- _Task brief_
Determine how many lines of the records include "表单管理系统整合", and answer with the number alone.
Provided entries Block Start
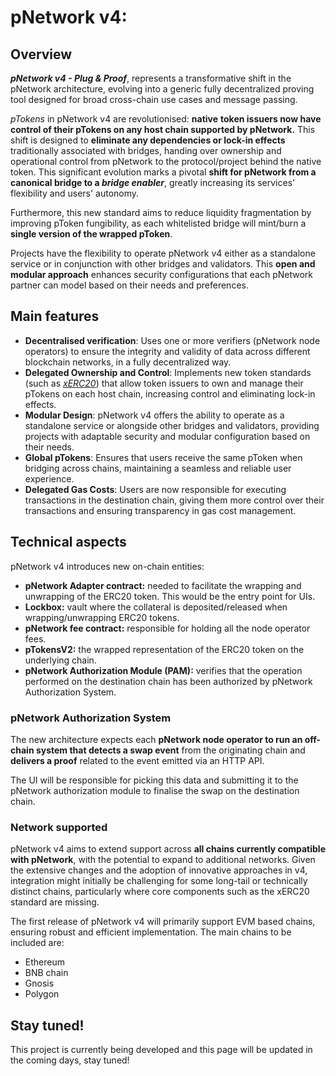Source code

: # pNetwork v4:

## Overview

**_pNetwork v4 - Plug & Proof_**, represents a transformative shift in the pNetwork architecture, evolving into a generic fully decentralized proving tool designed for broad cross-chain use cases and message passing.

_pTokens_ in pNetwork v4 are revolutionised: **native** **token issuers now have control of their pTokens on any host chain supported by pNetwork.**
This shift is designed to **eliminate any dependencies or lock-in effects** traditionally associated with bridges, handing over ownership and operational control from pNetwork to the protocol/project behind the native token.
This significant evolution marks a pivotal **shift for pNetwork from a canonical bridge to a _bridge enabler_**, greatly increasing its services' flexibility and users' autonomy.

Furthermore, this new standard aims to reduce liquidity fragmentation by improving pToken fungibility, as each whitelisted bridge will mint/burn a **single version of the wrapped pToken**.

Projects have the flexibility to operate pNetwork v4 either as a standalone service or in conjunction with other bridges and validators. This **open and modular approach** enhances security configurations that each pNetwork partner can model based on their needs and preferences.

## Main features

- **Decentralised verification**: Uses one or more verifiers (pNetwork node operators) to ensure the integrity and validity of data across different blockchain networks, in a fully decentralized way.
- **Delegated Ownership and Control**: Implements new token standards (such as [_xERC20_](https://www.xerc20.com/)) that allow token issuers to own and manage their pTokens on each host chain, increasing control and eliminating lock-in effects.
- **Modular Design**: pNetwork v4 offers the ability to operate as a standalone service or alongside other bridges and validators, providing projects with adaptable security and modular configuration based on their needs.
- **Global pTokens**: Ensures that users receive the same pToken when bridging across chains, maintaining a seamless and reliable user experience.
- **Delegated Gas Costs**: Users are now responsible for executing transactions in the destination chain, giving them more control over their transactions and ensuring transparency in gas cost management.

## Technical aspects

pNetwork v4 introduces new on-chain entities:

- **pNetwork Adapter contract:** needed to facilitate the wrapping and unwrapping of the ERC20 token. This would be the entry point for UIs.
- **Lockbox:** vault where the collateral is deposited/released when wrapping/unwrapping ERC20 tokens.
- **pNetwork fee contract:** responsible for holding all the node operator fees.
- **pTokensV2:** the wrapped representation of the ERC20 token on the underlying chain.
- **pNetwork Authorization Module (PAM):** verifies that the operation performed on the destination chain has been authorized by pNetwork Authorization System.

### pNetwork Authorization System

The new architecture expects each **pNetwork node operator to run an off-chain system that detects a swap event** from the originating chain and **delivers a proof** related to the event emitted via an HTTP API.

The UI will be responsible for picking this data and submitting it to the pNetwork authorization module to finalise the swap on the destination chain.

### Network supported

pNetwork v4 aims to extend support across **all chains currently compatible with pNetwork**, with the potential to expand to additional networks. Given the extensive changes and the adoption of innovative approaches in v4, integration might initially be challenging for some long-tail or technically distinct chains, particularly where core components such as the xERC20 standard are missing.

The first release of pNetwork v4 will primarily support EVM based chains, ensuring robust and efficient implementation. The main chains to be included are:

- Ethereum
- BNB chain
- Gnosis
- Polygon

## Stay tuned!

This project is currently being developed and this page will be updated in the coming days, stay tuned!
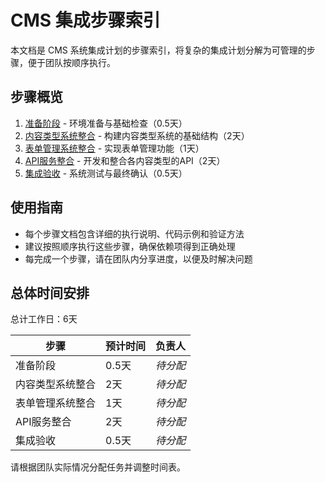 # CMS 集成步骤索引

本文档是 CMS 系统集成计划的步骤索引，将复杂的集成计划分解为可管理的步骤，便于团队按顺序执行。

## 步骤概览

1. [准备阶段](./01-preparation.md) - 环境准备与基础检查（0.5天）
2. [内容类型系统整合](./02-content-type-system.md) - 构建内容类型系统的基础结构（2天）
3. [表单管理系统整合](./03-form-management.md) - 实现表单管理功能（1天）
4. [API服务整合](./04-api-integration.md) - 开发和整合各内容类型的API（2天）
5. [集成验收](./05-integration-testing.md) - 系统测试与最终确认（0.5天）

## 使用指南

- 每个步骤文档包含详细的执行说明、代码示例和验证方法
- 建议按照顺序执行这些步骤，确保依赖项得到正确处理
- 每完成一个步骤，请在团队内分享进度，以便及时解决问题

## 总体时间安排

总计工作日：6天

| 步骤 | 预计时间 | 负责人 |
|------|----------|--------|
| 准备阶段 | 0.5天 | _待分配_ |
| 内容类型系统整合 | 2天 | _待分配_ |
| 表单管理系统整合 | 1天 | _待分配_ |
| API服务整合 | 2天 | _待分配_ |
| 集成验收 | 0.5天 | _待分配_ |

请根据团队实际情况分配任务并调整时间表。
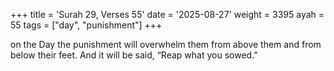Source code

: +++
title = 'Surah 29, Verses 55'
date = '2025-08-27'
weight = 3395
ayah = 55
tags = ["day", "punishment"]
+++

on the Day the punishment will overwhelm them from above them and from below their feet. And it will be said, “Reap what you sowed.”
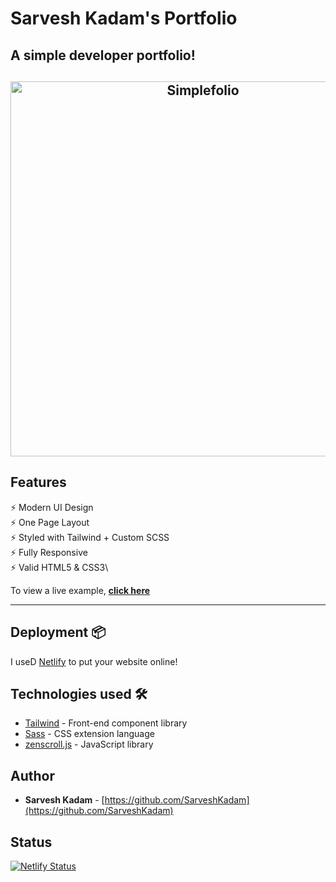 # Sarvesh Kadam's Portfolio

## A simple developer portfolio!

<h2 align="center">
  <img src="https://github.com/SarveshKadam/portfolio/tree/master/images/myportfolio.gif" alt="Simplefolio" width="600px" />
  <br>
</h2>


## Features

⚡️ Modern UI Design\
⚡️ One Page Layout\
⚡️ Styled with Tailwind + Custom SCSS\
⚡️ Fully Responsive\
⚡️ Valid HTML5 & CSS3\

To view a live example, **[click here](https://www.sarveshkadam.com/)**

---


## Deployment 📦


I useD [Netlify](https://netlify.com) to put your website online!


## Technologies used 🛠️

- [Tailwind](https://tailwindcss.com/) - Front-end component library
- [Sass](https://sass-lang.com/documentation) - CSS extension language
- [zenscroll.js](https://scrollrevealjs.org/) - JavaScript library

## Author

- **Sarvesh Kadam** - [https://github.com/SarveshKadam](https://github.com/SarveshKadam)

## Status

[![Netlify Status](https://api.netlify.com/api/v1/badges/75600296-89eb-4640-9e7e-fa87fba7ce76/deploy-status)](https://app.netlify.com/sites/simplfolio/deploys)
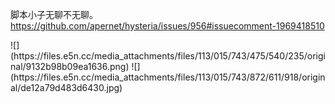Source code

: <p>脚本小子无聊不无聊。<br /><a href="https://github.com/apernet/hysteria/issues/956#issuecomment-1969418510" target="_blank" rel="nofollow noopener" translate="no"><span class="invisible">https://</span><span class="ellipsis">github.com/apernet/hysteria/is</span><span class="invisible">sues/956#issuecomment-1969418510</span></a></p>
![](https://files.e5n.cc/media_attachments/files/113/015/743/475/540/235/original/9132b98b09ea1636.png)
![](https://files.e5n.cc/media_attachments/files/113/015/743/872/611/918/original/de12a79d483d6430.jpg)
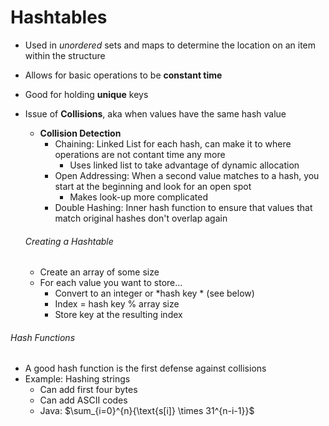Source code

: # Hashtables

- Used in *unordered* sets and maps to determine the location on an item within the structure

- Allows for basic operations to be **constant time**

- Good for holding **unique** keys

- Issue of **Collisions**, aka when values have the same hash value

    - **Collision Detection**
        - Chaining: Linked List for each hash, can make it to where operations are not contant time any more
            - Uses linked list to take advantage of dynamic allocation
        - Open Addressing: When a second value matches to a hash, you start at the beginning and look for an open spot
            - Makes look-up more complicated
        - Double Hashing: Inner hash function to ensure that values that match original hashes don't overlap again

    

    ###### Creating a Hashtable

    - Create an array of some size
    - For each value you want to store...
        - Convert to an integer or *hash key * (see below)
        - Index = hash key % array size
        - Store key at the resulting index



###### Hash Functions

- A good hash function is the first defense against collisions
- Example: Hashing strings
    - Can add first four bytes
    - Can add ASCII codes
    - Java: $\sum_{i=0}^{n}{\text{s[i]} \times 31^{n-i-1}}$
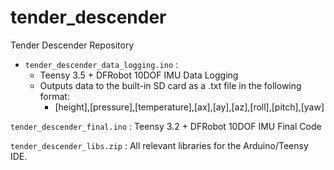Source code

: # tender_descender
Tender Descender Repository

- `tender_descender_data_logging.ino` : 
  - Teensy 3.5 + DFRobot 10DOF IMU Data Logging
  - Outputs data to the built-in SD card as a .txt file in the following format:
    - [height],[pressure],[temperature],[ax],[ay],[az],[roll],[pitch],[yaw]
 
 

`tender_descender_final.ino` : Teensy 3.2 + DFRobot 10DOF IMU Final Code

`tender_descender_libs.zip` : All relevant libraries for the Arduino/Teensy IDE.
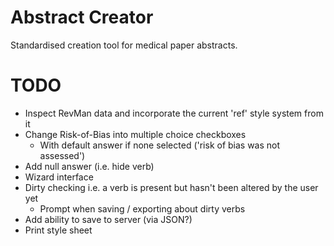 Abstract Creator
================
Standardised creation tool for medical paper abstracts.


TODO
====
* Inspect RevMan data and incorporate the current 'ref' style system from it
* Change Risk-of-Bias into multiple choice checkboxes
	- With default answer if none selected ('risk of bias was not assessed')
* Add null answer (i.e. hide verb)
* Wizard interface
* Dirty checking i.e. a verb is present but hasn't been altered by the user yet
	- Prompt when saving / exporting about dirty verbs
* Add ability to save to server (via JSON?)
* Print style sheet
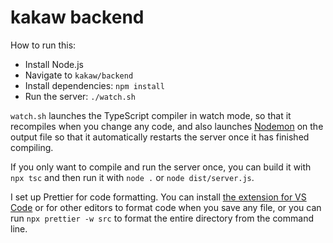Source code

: # kakaw backend

How to run this:

- Install Node.js
- Navigate to `kakaw/backend`
- Install dependencies: `npm install`
- Run the server: `./watch.sh`

`watch.sh` launches the TypeScript compiler in watch mode, so that it recompiles when you change any code, and also launches [Nodemon](https://nodemon.io/) on the output file so that it automatically restarts the server once it has finished compiling.

If you only want to compile and run the server once, you can build it with `npx tsc` and then run it with `node .` or `node dist/server.js`.

I set up Prettier for code formatting. You can install [the extension for VS Code](https://marketplace.visualstudio.com/items?itemName=esbenp.prettier-vscode) or for other editors to format code when you save any file, or you can run `npx prettier -w src` to format the entire directory from the command line.
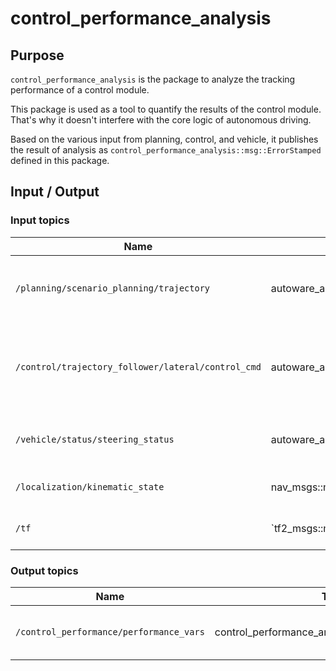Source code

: # control_performance_analysis

## Purpose

`control_performance_analysis` is the package to analyze the tracking performance of a control module.

This package is used as a tool to quantify the results of the control module.
That's why it doesn't interfere with the core logic of autonomous driving.

Based on the various input from planning, control, and vehicle, it publishes the result of analysis as `control_performance_analysis::msg::ErrorStamped` defined in this package.

## Input / Output

### Input topics

| Name                                               | Type                                                     | Description                                         |
| -------------------------------------------------- | -------------------------------------------------------- | --------------------------------------------------- |
| `/planning/scenario_planning/trajectory`           | autoware_auto_planning_msgs::msg::Trajectory             | Output trajectory from planning module.             |
| `/control/trajectory_follower/lateral/control_cmd` | autoware_auto_control_msgs::msg::AckermannLateralCommand | Output lateral control command from control module. |
| `/vehicle/status/steering_status`                  | autoware_auto_vehicle_msgs::msg::SteeringReport          | Steering information from vehicle.                  |
| `/localization/kinematic_state`                    | nav_msgs::msg::Odometry                                  | Use twist from odometry.                            |
| `/tf`                                              | `tf2_msgs::msg::TFMessage                                | Extract ego pose from tf.                           |

### Output topics

| Name                                    | Type                                            | Description                             |
| --------------------------------------- | ----------------------------------------------- | --------------------------------------- |
| `/control_performance/performance_vars` | control_performance_analysis::msg::ErrorStamped | The result of the performance analysis. |
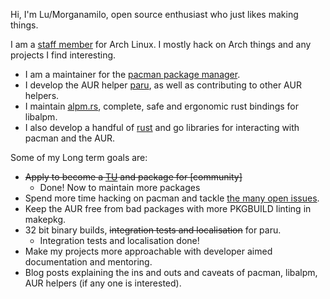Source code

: Hi, I'm Lu/Morganamilo, open source enthusiast who just likes making things.

I am a [staff member](https://www.archlinux.org/people/support-staff/#morganamilo) for Arch Linux. I mostly hack on Arch things and any projects I find interesting.

- I am a maintainer for the [pacman package manager](https://gitlab.archlinux.org/pacman/pacman).
- I develop the AUR helper [paru](https://github.com/Morganamilo/paru), as well as contributing to other AUR helpers.
- I maintain [alpm.rs](https://github.com/Morganamilo/alpm.rs), complete, safe and  ergonomic rust bindings for libalpm.
- I also develop a handful of [rust](https://crates.io/users/morganamilo) and go libraries for interacting with pacman and the AUR.

Some of my Long term goals are:
- ~~Apply to become a [TU](https://wiki.archlinux.org/title/Trusted_Users) and package for [community]~~
    - Done! Now to maintain more packages
- Spend more time hacking on pacman and tackle [the many open issues](https://bugs.archlinux.org/index.php?project=3&do=index&switch=1).
- Keep the AUR free from bad packages with more PKGBUILD linting in makepkg.
- 32 bit binary builds, ~~integration tests and localisation~~ for paru.
    - Integration tests and localisation done!
- Make my projects more approachable with developer aimed documentation and mentoring.
- Blog posts explaining the ins and outs and caveats of pacman, libalpm, AUR helpers (if any one is interested).

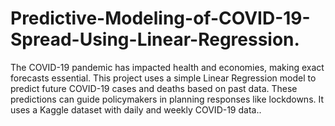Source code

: # Predictive-Modeling-of-COVID-19-Spread-Using-Linear-Regression.
The COVID-19 pandemic has impacted health and economies, making exact forecasts essential. This project uses a simple Linear Regression model to predict future COVID-19 cases and deaths based on past data. These predictions can guide policymakers in planning responses like lockdowns. It uses a Kaggle dataset with daily and weekly COVID-19 data..
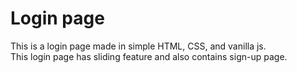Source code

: # Login page
This is a login page made in simple HTML, CSS, and vanilla js.<br> 
This login page has sliding feature and also contains sign-up page.
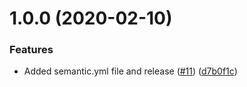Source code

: # 1.0.0 (2020-02-10)


### Features

* Added semantic.yml file and release ([#11](https://github.com/Gusto/grpc-web-ruby/issues/11)) ([d7b0f1c](https://github.com/Gusto/grpc-web-ruby/commit/d7b0f1cc62ef88121fee987083f75c3af3604f3e))
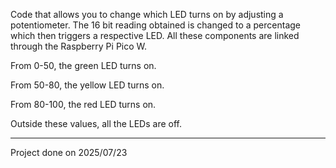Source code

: Code that allows you to change which LED turns on by adjusting a potentiometer. The 16 bit reading obtained is changed to a percentage which then triggers a respective LED. All these components are linked through the Raspberry Pi Pico W.

From 0-50, the green LED turns on.

From 50-80, the yellow LED turns on.

From 80-100, the red LED turns on.

Outside these values, all the LEDs are off.

---

Project done on 2025/07/23

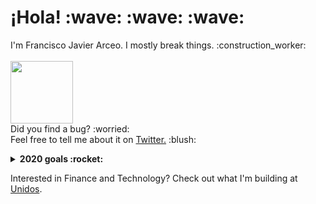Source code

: <p>
  <samp>
    <h1>¡Hola! :wave: :wave: :wave:</h1>
    I'm Francisco Javier Arceo. I mostly break things. :construction_worker:
    <br><br>
    <img src="https://cultofthepartyparrot.com/parrots/fiestaparrot.gif" width="100px" align="center">
    <br>Did you find a bug? :worried: 
    <br>Feel free to tell me about it on <a href="https://twitter.com/franciscojarceo">Twitter.</a> :blush:
  </samp>
</p>

<details>
  <summary><b>2020 goals :rocket:</b></summary>
  <ul>
    <li>Learn some things :nerd_face:</li>
    <li>Build some things :blush:</li>
    <li>Break some things :smiling_imp:</li>
  </ul>
</details>

Interested in Finance and Technology? Check out what I'm building at <a href="https://www.unidosfin.com/en">Unidos</a>.
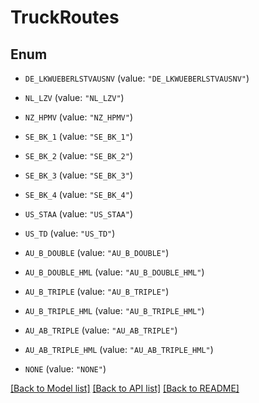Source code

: # TruckRoutes

## Enum


* `DE_LKWUEBERLSTVAUSNV` (value: `"DE_LKWUEBERLSTVAUSNV"`)

* `NL_LZV` (value: `"NL_LZV"`)

* `NZ_HPMV` (value: `"NZ_HPMV"`)

* `SE_BK_1` (value: `"SE_BK_1"`)

* `SE_BK_2` (value: `"SE_BK_2"`)

* `SE_BK_3` (value: `"SE_BK_3"`)

* `SE_BK_4` (value: `"SE_BK_4"`)

* `US_STAA` (value: `"US_STAA"`)

* `US_TD` (value: `"US_TD"`)

* `AU_B_DOUBLE` (value: `"AU_B_DOUBLE"`)

* `AU_B_DOUBLE_HML` (value: `"AU_B_DOUBLE_HML"`)

* `AU_B_TRIPLE` (value: `"AU_B_TRIPLE"`)

* `AU_B_TRIPLE_HML` (value: `"AU_B_TRIPLE_HML"`)

* `AU_AB_TRIPLE` (value: `"AU_AB_TRIPLE"`)

* `AU_AB_TRIPLE_HML` (value: `"AU_AB_TRIPLE_HML"`)

* `NONE` (value: `"NONE"`)


[[Back to Model list]](../README.md#documentation-for-models) [[Back to API list]](../README.md#documentation-for-api-endpoints) [[Back to README]](../README.md)


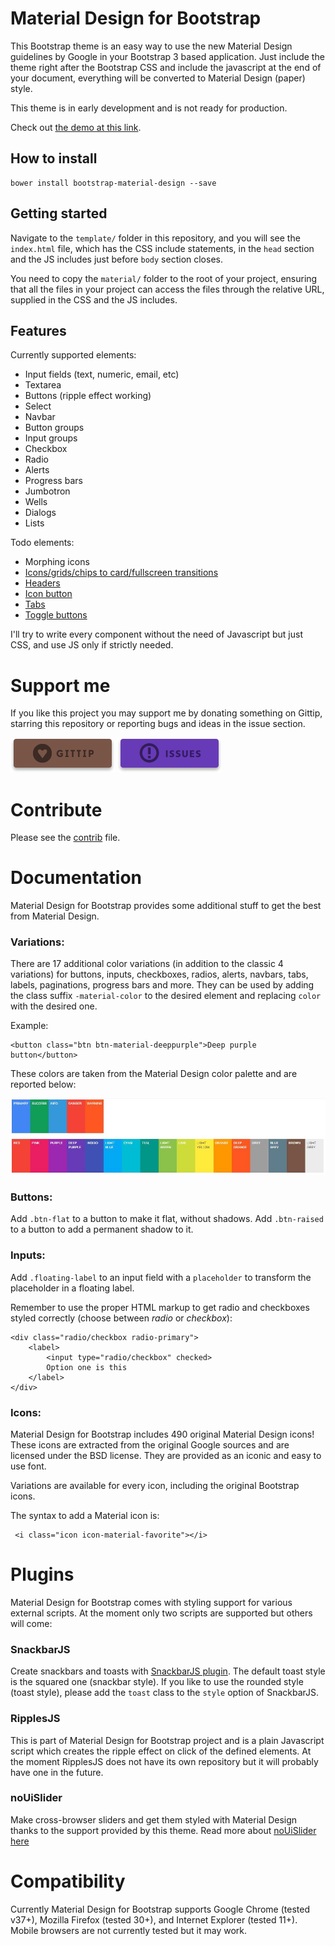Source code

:Material Design for Bootstrap
=========================

This Bootstrap theme is an easy way to use the new Material Design guidelines by Google in your Bootstrap 3 based application.
Just include the theme right after the Bootstrap CSS and include the javascript at the end of your document, everything will be converted to Material Design (paper) style.

This theme is in early development and is not ready for production.

Check out [the demo at this link](http://fezvrasta.github.io/bootstrap-material-design/).

## How to install

    bower install bootstrap-material-design --save

## Getting started

Navigate to the `template/` folder in this repository, and you will see the `index.html` file, which has the CSS include statements, in the `head` section and the JS includes just before `body` section closes.

You need to copy the `material/` folder to the root of your project, ensuring that all the files in your project can access the files through the relative URL, supplied in the CSS and the JS includes.

## Features

Currently supported elements:

- Input fields (text, numeric, email, etc)
- Textarea
- Buttons (ripple effect working)
- Select
- Navbar
- Button groups
- Input groups
- Checkbox
- Radio
- Alerts
- Progress bars
- Jumbotron
- Wells
- Dialogs
- Lists

Todo elements:

- Morphing icons
- [Icons/grids/chips to card/fullscreen transitions](http://www.polymer-project.org/components/core-animated-pages/demo.html)
- [Headers](http://www.polymer-project.org/components/core-header-panel/demo.html)
- [Icon button](http://www.polymer-project.org/components/paper-icon-button/demo.html)
- [Tabs](http://www.polymer-project.org/components/paper-tabs/demo.html)
- [Toggle buttons](http://www.polymer-project.org/components/paper-toggle-button/demo.html)

I'll try to write every component without the need of Javascript but just CSS, and use JS only if strictly needed.

# Support me

If you like this project you may support me by donating something on Gittip, starring this repository or reporting bugs and ideas in the issue section.

[![gittip](screenshots/gittip-button.jpg)](https://www.gittip.com/FezVrasta/)
[![issues](screenshots/issues-button.jpg)](https://github.com/FezVrasta/bootstrap-material-design/issues)

# Contribute

Please see the [contrib](CONTRIBUTING.md) file.

# Documentation

Material Design for Bootstrap provides some additional stuff to get the best from Material Design.

### Variations:

There are 17 additional color variations (in addition to the classic 4 variations) for buttons, inputs, checkboxes, radios, alerts, navbars, tabs, labels, paginations, progress bars and more.
They can be used by adding the class suffix `-material-color` to the desired element and replacing `color` with the desired one.

Example:

    <button class="btn btn-material-deeppurple">Deep purple button</button>

These colors are taken from the Material Design color palette and are reported below:

![palette](screenshots/palette.jpg)

### Buttons:

Add `.btn-flat` to a button to make it flat, without shadows.
Add `.btn-raised` to a button to add a permanent shadow to it.

### Inputs:

Add `.floating-label` to an input field with a `placeholder` to transform the placeholder in a floating label.

Remember to use the proper HTML markup to get radio and checkboxes styled correctly (choose between *radio* or *checkbox*):

    <div class="radio/checkbox radio-primary">
        <label>
            <input type="radio/checkbox" checked>
            Option one is this
        </label>
    </div>

### Icons:

Material Design for Bootstrap includes 490 original Material Design icons!
These icons are extracted from the original Google sources and are licensed under the BSD license.
They are provided as an iconic and easy to use font.

Variations are available for every icon, including the original Bootstrap icons.

The syntax to add a Material icon is:

     <i class="icon icon-material-favorite"></i>

# Plugins

Material Design for Bootstrap comes with styling support for various external scripts. At the moment only two scripts are supported but others will come:

### SnackbarJS

Create snackbars and toasts with [SnackbarJS plugin](https://github.com/FezVrasta/snackbarjs). The default toast style is the squared one (snackbar style). If you like to use the rounded style (toast style), please add the `toast` class to the `style` option of SnackbarJS.

### RipplesJS

This is part of Material Design for Bootstrap project and is a plain Javascript script which creates the ripple effect on click of the defined elements.
At the moment RipplesJS does not have its own repository but it will probably have one in the future.

### noUiSlider

Make cross-browser sliders and get them styled with Material Design thanks to the support provided by this theme.
Read more about [noUiSlider here](http://refreshless.com/nouislider/)


# Compatibility

Currently Material Design for Bootstrap supports Google Chrome (tested v37+), Mozilla Firefox (tested 30+), and Internet Explorer (tested 11+). Mobile browsers are not currently tested but it may work.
Provided entries Block End
- _Your response_
2